HEADNOTE
[This headnote is not to be read as part of the judgment]
The New South Wales Land and Housing Corporation applied for leave to appeal on a question of law pursuant to s 83(1) of the Civil and Administrative Tribunal Act 2013 (NSW) against a judgment of the Appeal Panel of the New South Wales Civil and Administrative Tribunal ([2014] NSWCATAP 27) which related to the residential tenancy of Mr Spiro Diab who lives in public housing at Ermington in Sydney. In 1990 Mr Diab lived in the premises with his wife and four teenage sons. He was apparently granted a rental rebate from about that time. In about 2011 the Corporation conducted an investigation under s 58 of the Housing Act 2001 (NSW) and concluded that Mr Diab's sons had remained living with him after they commenced earning income and that their income was not disclosed to the Corporation or its predecessor, the Department of Housing.

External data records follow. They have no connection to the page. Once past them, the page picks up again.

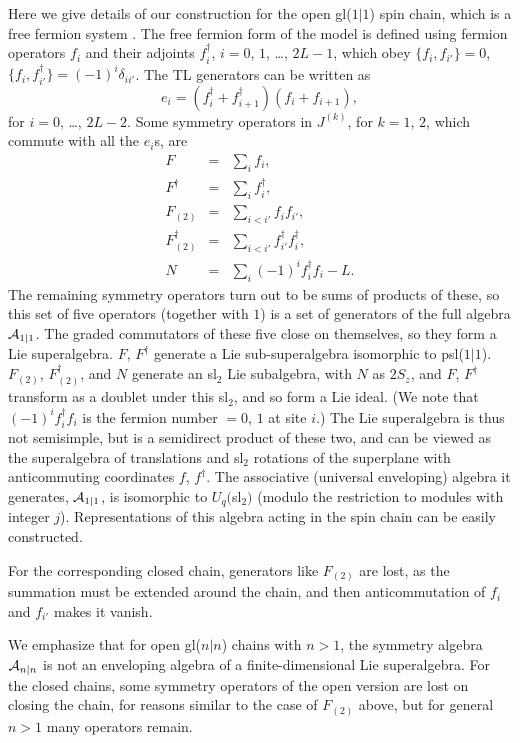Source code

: \documentclass[twocolumn,floats,pra]{revtex4}
\def \cA {{\cal A}}
\newcommand {\be}{\begin{equation}}
\newcommand {\ee} {\end{equation}}
\newcommand {\bea}{\begin{eqnarray}}
\newcommand {\eea} {\end{eqnarray}}
\begin{document}
Here we give details of our construction for the open gl($1|1$)
spin chain, which is a free fermion system \cite{rs}. The free
fermion form of the model is defined using fermion operators $f_i$
and their adjoints $f_i^\dagger$, $i=0$, $1$, \ldots, $2L-1$,
which obey $\{f_i,f_{i'}\}=0$,
$\{f_i,f_{i'}^\dagger\}=(-1)^i\delta_{ii'}$. The TL generators can
be written as%
\be%
e_i=(f_i^\dagger+f_{i+1}^\dagger)(f_i+f_{i+1}),\ee%
for $i=0$, \ldots, $2L-2$. Some symmetry operators in $J^{(k)}$,
for $k=1$, $2$, which commute with all the $e_i$s, are%
\bea%
F&=&\sum_if_i,\\
F^\dagger&=&\sum_if_i^\dagger,\\
F_{(2)}&=&\sum_{i<i'}f_if_{i'},\\
F_{(2)}^\dagger&=&\sum_{i<i'}f_{i'}^\dagger f_{i}^\dagger,\\
N&=&\sum_i(-1)^if_i^\dagger f_i -L.\eea %
The remaining symmetry operators turn out to be sums of products
of these, so this set of five operators (together with $1$) is a
set of generators of the full algebra $\cA_{1|1}$. The graded
commutators of these five close on themselves, so they form a Lie
superalgebra. $F$, $F^\dagger$ generate a Lie sub-superalgebra
isomorphic to psl($1|1$). $F_{(2)}$, $F_{(2)}^\dagger$, and $N$
generate an sl$_2$ Lie subalgebra, with $N$ as $2S_z$, and $F$,
$F^\dagger$ transform as a doublet under this sl$_2$, and so form
a Lie ideal. (We note that $(-1)^if_i^\dagger f_i$ is the fermion
number $=0$, $1$ at site $i$.) The Lie superalgebra is thus not
semisimple, but is a semidirect product of these two, and can be
viewed as the superalgebra of translations and sl$_2$ rotations of
the superplane with anticommuting coordinates $f$, $f^\dagger$.
The associative (universal enveloping) algebra it generates,
$\cA_{1|1}$, is isomorphic to $U_q($sl$_2)$ (modulo the
restriction to modules with integer $j$). Representations of this
algebra acting in the spin chain can be easily constructed.

For the corresponding closed chain, generators like $F_{(2)}$ are
lost, as the summation must be extended around the chain, and then
anticommutation of $f_i$ and $f_{i'}$ makes it vanish.

We emphasize that for open gl($n|n$) chains with $n>1$, the
symmetry algebra $\cA_{n|n}$ is not an enveloping algebra of a
finite-dimensional Lie superalgebra. For the closed chains, some
symmetry operators of the open version are lost on closing the
chain, for reasons similar to the case of $F_{(2)}$ above, but for
general $n>1$ many operators remain.
\end{document}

The Corporation contended that it and the Department granted Mr Diab rental rebates on the basis of incorrect information he supplied and that, once the incorrectness of that information became apparent, it was entitled to treat the rental rebates as arrears of rent and terminate his lease for non-payment of rent. In the Tribunal, both the Senior Member and the Appeal Panel rejected that contention. The questions of law sought to be raised on appeal to this Court were, in effect, (1) whether the Appeal Panel erred in concluding that the grants of rebates, and Mr Diab's payment of rent at the reduced levels, resulted in variations to the tenancy agreement and precluded the differences between the rent otherwise payable and the rebated rental being characterised as arrears of rent and (2) whether the exercise of power to cancel a tenant's rebate with effect from an earlier time pursuant to s 57 of the Housing Act gives rise to a "breach" arising from a "failure to pay rent" within the meaning of ss 87 and 88 of the Act.
The Corporation's application for leave to appeal was heard concurrently with the appeal. Because the Corporation contended, without opposition, that its application raised an issue of general importance in the performance of the Corporation's functions, leave to appeal was granted.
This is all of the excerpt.